YOUR GOAL ▸ Look through the material below and copy exactly the lines from the line with "is really about" to the line with "(DEFAULT string|(NOT)? NULL|CHECK", those two lines included.

***** MATERIALS PROVIDED *****

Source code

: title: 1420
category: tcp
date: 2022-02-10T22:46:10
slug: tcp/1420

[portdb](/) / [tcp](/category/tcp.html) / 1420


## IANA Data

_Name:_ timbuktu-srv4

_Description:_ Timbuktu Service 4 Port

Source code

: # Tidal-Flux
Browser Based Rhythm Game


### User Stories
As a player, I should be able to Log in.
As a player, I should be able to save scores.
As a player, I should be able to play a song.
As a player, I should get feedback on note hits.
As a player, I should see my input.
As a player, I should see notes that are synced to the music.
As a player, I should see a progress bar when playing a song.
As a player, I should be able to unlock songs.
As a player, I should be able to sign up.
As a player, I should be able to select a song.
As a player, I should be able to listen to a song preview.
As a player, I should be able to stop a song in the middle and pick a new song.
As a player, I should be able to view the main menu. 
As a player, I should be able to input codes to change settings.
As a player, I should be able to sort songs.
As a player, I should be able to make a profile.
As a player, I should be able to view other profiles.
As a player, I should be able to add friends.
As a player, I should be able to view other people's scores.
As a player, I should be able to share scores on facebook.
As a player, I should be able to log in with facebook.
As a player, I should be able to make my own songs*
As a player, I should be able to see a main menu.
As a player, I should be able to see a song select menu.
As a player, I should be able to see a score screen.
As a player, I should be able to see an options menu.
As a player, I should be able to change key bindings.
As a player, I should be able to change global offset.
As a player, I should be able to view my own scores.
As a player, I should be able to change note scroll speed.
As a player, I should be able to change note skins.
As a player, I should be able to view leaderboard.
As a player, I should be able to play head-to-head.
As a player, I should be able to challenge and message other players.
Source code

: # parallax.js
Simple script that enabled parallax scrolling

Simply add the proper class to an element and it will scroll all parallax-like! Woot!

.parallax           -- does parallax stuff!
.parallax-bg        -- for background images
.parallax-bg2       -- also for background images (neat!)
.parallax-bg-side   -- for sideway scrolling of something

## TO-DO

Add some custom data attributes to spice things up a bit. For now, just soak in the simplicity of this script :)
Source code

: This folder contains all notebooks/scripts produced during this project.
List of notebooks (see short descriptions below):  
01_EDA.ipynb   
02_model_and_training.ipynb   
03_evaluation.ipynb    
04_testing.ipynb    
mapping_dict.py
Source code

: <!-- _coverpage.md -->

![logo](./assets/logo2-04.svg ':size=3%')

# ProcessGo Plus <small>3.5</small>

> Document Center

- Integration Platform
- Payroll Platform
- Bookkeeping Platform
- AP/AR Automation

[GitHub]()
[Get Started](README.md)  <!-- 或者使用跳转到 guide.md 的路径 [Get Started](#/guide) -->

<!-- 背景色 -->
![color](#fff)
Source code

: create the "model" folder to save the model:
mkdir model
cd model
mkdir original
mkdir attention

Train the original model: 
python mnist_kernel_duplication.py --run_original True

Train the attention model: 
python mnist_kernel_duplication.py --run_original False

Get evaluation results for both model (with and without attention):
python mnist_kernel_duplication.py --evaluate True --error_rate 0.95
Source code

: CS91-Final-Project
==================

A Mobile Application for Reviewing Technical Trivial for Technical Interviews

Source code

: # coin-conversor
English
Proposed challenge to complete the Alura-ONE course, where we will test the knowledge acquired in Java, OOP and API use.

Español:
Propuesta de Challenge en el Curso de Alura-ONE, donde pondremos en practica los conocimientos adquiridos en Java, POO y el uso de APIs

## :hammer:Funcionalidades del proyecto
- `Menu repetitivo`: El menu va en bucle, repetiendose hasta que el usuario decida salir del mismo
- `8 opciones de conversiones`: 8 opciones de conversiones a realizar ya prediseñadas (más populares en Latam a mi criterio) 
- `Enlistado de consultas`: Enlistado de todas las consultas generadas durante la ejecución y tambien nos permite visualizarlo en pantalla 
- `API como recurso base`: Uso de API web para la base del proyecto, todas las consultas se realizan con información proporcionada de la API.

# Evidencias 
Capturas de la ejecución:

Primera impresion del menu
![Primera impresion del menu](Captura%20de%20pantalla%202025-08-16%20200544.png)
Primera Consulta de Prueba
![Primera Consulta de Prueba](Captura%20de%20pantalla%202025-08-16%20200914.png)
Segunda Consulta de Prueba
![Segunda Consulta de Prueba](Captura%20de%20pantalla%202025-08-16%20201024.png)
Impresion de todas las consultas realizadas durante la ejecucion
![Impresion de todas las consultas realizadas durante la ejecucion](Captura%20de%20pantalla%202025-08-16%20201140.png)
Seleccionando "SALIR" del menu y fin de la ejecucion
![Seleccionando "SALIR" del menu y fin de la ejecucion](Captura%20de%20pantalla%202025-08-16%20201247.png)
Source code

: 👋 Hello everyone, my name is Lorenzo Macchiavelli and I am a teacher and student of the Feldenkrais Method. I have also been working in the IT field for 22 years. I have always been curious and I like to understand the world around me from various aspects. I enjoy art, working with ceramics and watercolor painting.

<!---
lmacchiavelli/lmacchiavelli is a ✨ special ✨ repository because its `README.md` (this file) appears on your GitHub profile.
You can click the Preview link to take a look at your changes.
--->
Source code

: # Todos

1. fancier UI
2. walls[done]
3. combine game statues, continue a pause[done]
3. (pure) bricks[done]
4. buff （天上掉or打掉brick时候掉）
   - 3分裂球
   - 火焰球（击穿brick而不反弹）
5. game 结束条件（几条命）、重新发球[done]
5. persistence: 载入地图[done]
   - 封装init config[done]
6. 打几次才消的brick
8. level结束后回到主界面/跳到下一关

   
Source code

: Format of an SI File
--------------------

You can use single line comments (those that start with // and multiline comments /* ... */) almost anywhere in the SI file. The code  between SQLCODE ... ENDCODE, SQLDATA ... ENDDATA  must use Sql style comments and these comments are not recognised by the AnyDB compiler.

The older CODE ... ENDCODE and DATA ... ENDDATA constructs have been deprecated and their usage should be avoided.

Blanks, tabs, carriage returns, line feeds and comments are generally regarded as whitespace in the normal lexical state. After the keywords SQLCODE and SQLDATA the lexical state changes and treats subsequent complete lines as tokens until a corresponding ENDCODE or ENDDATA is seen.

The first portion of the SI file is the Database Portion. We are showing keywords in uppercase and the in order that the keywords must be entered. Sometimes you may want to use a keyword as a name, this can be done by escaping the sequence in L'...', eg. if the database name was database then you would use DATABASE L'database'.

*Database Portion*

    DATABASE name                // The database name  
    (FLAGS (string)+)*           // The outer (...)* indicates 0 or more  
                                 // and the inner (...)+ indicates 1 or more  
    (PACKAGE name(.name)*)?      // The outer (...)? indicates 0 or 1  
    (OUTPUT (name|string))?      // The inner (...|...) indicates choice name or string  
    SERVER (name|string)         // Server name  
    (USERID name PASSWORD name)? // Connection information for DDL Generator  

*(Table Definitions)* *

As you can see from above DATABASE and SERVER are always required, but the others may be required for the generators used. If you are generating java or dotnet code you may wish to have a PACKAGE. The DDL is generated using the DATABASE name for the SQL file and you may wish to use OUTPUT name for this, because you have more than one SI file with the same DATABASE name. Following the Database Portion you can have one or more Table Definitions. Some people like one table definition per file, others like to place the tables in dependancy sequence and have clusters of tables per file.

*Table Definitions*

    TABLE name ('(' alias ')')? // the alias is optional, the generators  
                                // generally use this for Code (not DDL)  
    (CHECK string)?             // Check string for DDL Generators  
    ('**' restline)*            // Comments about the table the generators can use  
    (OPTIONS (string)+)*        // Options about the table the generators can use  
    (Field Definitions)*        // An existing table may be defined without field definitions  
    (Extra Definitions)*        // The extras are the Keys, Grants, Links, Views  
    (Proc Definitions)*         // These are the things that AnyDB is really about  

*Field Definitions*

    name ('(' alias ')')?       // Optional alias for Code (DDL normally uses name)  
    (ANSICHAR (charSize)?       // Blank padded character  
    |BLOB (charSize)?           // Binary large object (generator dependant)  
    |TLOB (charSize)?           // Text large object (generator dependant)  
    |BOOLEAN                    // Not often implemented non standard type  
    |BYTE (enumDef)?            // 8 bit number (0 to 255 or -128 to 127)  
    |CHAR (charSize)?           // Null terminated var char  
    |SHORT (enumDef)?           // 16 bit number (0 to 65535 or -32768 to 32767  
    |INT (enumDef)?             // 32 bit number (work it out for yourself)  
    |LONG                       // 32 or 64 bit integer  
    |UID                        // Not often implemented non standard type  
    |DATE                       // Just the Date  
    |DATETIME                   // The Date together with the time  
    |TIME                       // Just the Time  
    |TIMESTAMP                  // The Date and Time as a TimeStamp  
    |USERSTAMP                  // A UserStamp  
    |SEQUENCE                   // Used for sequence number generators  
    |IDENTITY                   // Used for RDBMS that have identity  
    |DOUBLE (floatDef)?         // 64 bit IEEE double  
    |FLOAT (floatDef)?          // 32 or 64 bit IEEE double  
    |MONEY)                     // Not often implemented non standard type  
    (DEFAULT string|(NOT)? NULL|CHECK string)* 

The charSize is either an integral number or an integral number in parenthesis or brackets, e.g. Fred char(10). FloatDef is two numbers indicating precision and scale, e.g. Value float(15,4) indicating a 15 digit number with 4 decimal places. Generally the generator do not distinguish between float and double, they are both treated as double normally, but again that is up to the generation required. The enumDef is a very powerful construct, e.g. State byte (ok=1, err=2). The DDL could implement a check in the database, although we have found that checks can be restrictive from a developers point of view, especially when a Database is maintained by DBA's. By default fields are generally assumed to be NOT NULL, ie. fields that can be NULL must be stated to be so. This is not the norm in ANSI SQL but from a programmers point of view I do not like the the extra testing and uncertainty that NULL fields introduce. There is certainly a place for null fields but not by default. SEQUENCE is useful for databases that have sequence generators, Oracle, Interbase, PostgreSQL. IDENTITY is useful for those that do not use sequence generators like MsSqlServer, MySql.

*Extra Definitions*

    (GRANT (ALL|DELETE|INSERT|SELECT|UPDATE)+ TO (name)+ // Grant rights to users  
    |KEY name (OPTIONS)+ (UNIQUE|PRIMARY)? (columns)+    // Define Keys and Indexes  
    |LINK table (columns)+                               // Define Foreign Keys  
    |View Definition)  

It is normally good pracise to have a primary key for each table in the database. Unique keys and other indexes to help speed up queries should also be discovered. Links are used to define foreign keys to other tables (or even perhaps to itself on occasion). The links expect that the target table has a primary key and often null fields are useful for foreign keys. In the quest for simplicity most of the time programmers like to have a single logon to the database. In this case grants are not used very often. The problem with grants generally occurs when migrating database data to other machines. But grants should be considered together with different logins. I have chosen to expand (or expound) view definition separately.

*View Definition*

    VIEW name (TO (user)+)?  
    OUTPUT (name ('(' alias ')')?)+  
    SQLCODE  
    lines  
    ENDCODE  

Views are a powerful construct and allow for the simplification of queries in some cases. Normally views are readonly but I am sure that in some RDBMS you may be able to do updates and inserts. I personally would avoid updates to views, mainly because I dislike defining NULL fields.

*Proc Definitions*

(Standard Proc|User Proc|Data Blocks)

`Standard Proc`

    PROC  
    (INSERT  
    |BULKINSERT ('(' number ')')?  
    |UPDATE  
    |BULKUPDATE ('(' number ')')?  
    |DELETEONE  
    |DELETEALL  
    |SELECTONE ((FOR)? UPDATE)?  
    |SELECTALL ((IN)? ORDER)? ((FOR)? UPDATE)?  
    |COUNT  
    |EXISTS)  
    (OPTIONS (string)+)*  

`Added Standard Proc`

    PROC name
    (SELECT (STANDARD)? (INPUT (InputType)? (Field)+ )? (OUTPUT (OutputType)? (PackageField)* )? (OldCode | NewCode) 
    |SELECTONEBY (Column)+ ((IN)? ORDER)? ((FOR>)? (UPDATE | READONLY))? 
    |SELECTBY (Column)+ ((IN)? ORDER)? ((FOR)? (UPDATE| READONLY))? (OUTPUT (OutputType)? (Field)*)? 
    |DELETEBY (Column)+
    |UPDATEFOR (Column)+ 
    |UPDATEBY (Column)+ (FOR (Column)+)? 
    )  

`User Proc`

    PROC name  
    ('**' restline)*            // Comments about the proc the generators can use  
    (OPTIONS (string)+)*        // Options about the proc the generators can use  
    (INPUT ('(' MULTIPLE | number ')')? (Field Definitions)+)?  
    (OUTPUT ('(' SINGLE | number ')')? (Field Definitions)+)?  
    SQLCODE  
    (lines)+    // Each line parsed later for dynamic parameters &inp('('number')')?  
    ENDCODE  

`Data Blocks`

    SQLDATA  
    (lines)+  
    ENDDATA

*****

EXERCISE ANSWER ▸
    (Proc Definitions)*         // These are the things that AnyDB is really about  

*Field Definitions*

    name ('(' alias ')')?       // Optional alias for Code (DDL normally uses name)  
    (ANSICHAR (charSize)?       // Blank padded character  
    |BLOB (charSize)?           // Binary large object (generator dependant)  
    |TLOB (charSize)?           // Text large object (generator dependant)  
    |BOOLEAN                    // Not often implemented non standard type  
    |BYTE (enumDef)?            // 8 bit number (0 to 255 or -128 to 127)  
    |CHAR (charSize)?           // Null terminated var char  
    |SHORT (enumDef)?           // 16 bit number (0 to 65535 or -32768 to 32767  
    |INT (enumDef)?             // 32 bit number (work it out for yourself)  
    |LONG                       // 32 or 64 bit integer  
    |UID                        // Not often implemented non standard type  
    |DATE                       // Just the Date  
    |DATETIME                   // The Date together with the time  
    |TIME                       // Just the Time  
    |TIMESTAMP                  // The Date and Time as a TimeStamp  
    |USERSTAMP                  // A UserStamp  
    |SEQUENCE                   // Used for sequence number generators  
    |IDENTITY                   // Used for RDBMS that have identity  
    |DOUBLE (floatDef)?         // 64 bit IEEE double  
    |FLOAT (floatDef)?          // 32 or 64 bit IEEE double  
    |MONEY)                     // Not often implemented non standard type  
    (DEFAULT string|(NOT)? NULL|CHECK string)* 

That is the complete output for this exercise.